─── MATERIAL FOR THE TASK

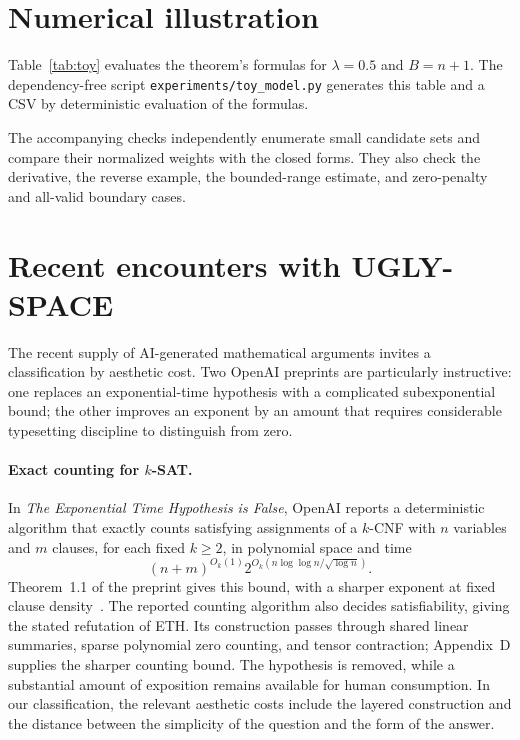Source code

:\documentclass[11pt]{article}
\theoremstyle{remark}
\begin{document}
\section{Numerical illustration}\label{sec:numerical}

Table~\ref{tab:toy} evaluates the theorem's formulas for $\lambda=0.5$ and
$B=n+1$. The dependency-free script \texttt{experiments/toy\_model.py}
generates this table and a CSV by deterministic evaluation of the formulas.

\begin{table}[ht]
\centering

\caption{Constructed ugly-solution instances. $H=q_{0.5}$ and $M=q_0$.
Times count verifier calls; success columns use $B=n+1$. Values are rounded.}
\label{tab:toy}
\end{table}

The accompanying checks independently enumerate small candidate sets and
compare their normalized weights with the closed forms. They also check
the derivative, the reverse example, the bounded-range estimate, and
zero-penalty and all-valid boundary cases.

\section{Recent encounters with UGLY-SPACE}\label{sec:encounters}

The recent supply of AI-generated mathematical arguments invites a
classification by aesthetic cost. Two OpenAI preprints are particularly
instructive: one replaces an exponential-time hypothesis with a complicated
subexponential bound; the other improves an exponent by an amount that
requires considerable typesetting discipline to distinguish from zero.

\paragraph{Exact counting for $k$-SAT.}
In \emph{The Exponential Time Hypothesis is False}, OpenAI reports a
deterministic algorithm that exactly counts satisfying assignments of a
$k$-CNF with $n$ variables and $m$ clauses, for each fixed $k\geq2$, in
polynomial space and time
\[
 (n+m)^{O_k(1)}
 2^{O_k\!\left(n\log\log n/\sqrt{\log n}\right)}.
\]
Theorem~1.1 of the preprint gives this bound, with a sharper exponent at
fixed clause density~\cite{openai2026eth}. The reported counting algorithm
also decides satisfiability, giving the stated refutation of ETH. Its
construction passes through shared linear summaries, sparse polynomial
zero counting, and tensor contraction; Appendix~D supplies the sharper
counting bound. The hypothesis is removed, while a substantial amount of
exposition remains available for human consumption. In our classification,
the relevant aesthetic costs include the layered construction and the
distance between the simplicity of the question and the form of the answer.
\end{document}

──────

Your answer should be a single number: the tally of lines in the entries that include the word "this".

2